Mitochondrial cloning is a promising approach to achieve homoplasmic mitochondrial DNA (mtDNA) mutations. We previously developed a microfluidic device that performs single mitochondrion transfer from a mtDNA-intact cell to a mtDNA-less (ρ0) cell by promoting cytoplasmic connection through a microtunnel between them. In the present study, we described a method for generating transmitochondrial cybrids using the microfluidic device. After achieving mitochondrial transfer between HeLa cells and thymidine kinase-deficient ρ0143B cells using the microfluidic device, selective culture was carried out using a pyruvate and uridine (PU)-absent and 5-bromo-2′-deoxyuridine-supplemented culture medium.

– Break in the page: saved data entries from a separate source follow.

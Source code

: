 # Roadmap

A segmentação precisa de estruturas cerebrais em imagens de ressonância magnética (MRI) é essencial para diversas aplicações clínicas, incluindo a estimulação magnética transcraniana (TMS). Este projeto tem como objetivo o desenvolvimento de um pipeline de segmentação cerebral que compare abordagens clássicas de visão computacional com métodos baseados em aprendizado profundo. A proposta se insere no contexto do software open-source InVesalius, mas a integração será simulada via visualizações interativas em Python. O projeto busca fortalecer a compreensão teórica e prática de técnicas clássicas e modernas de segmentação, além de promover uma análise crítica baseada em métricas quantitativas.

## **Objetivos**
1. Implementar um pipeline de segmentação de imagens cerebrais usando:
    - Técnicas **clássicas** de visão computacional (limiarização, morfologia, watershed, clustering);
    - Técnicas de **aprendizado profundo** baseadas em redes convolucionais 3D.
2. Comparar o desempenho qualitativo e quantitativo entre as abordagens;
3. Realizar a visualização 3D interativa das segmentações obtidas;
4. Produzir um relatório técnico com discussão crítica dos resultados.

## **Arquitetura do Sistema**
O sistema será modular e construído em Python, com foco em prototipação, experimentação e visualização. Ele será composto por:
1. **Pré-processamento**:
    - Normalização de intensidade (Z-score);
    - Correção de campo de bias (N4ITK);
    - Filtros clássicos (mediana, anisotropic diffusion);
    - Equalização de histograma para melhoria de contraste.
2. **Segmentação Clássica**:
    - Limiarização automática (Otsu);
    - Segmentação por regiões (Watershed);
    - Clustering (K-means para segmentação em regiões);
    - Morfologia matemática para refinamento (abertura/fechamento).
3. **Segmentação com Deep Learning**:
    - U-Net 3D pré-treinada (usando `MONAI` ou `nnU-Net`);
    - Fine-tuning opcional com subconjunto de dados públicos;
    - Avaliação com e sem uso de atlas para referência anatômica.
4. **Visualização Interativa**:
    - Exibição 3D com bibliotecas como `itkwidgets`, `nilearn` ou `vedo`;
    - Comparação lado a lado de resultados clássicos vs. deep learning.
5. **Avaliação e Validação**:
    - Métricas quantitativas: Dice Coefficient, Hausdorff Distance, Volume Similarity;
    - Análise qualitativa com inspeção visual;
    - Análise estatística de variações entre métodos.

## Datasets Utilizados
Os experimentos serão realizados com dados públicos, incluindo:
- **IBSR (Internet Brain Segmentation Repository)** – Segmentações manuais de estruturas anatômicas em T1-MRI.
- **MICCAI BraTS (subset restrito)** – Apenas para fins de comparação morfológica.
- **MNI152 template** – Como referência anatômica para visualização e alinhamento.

The resulting cells contained HeLa mtDNA and 143B nuclei, but both 143B mtDNA and HeLa nuclei were absent in these cells. Additionally, these cells showed lower lactate production than parent ρ0143B cells and disappearance of PU auxotrophy for cell growth. These results suggest successful generation of transmitochondrial cybrids using the microfluidic device. Furthermore, we succeeded in selective harvest of generated transmitochondrial cybrids under a PU-supplemented condition by removing unfused ρ0 cells with puromycin-based selection in the microfluidic device.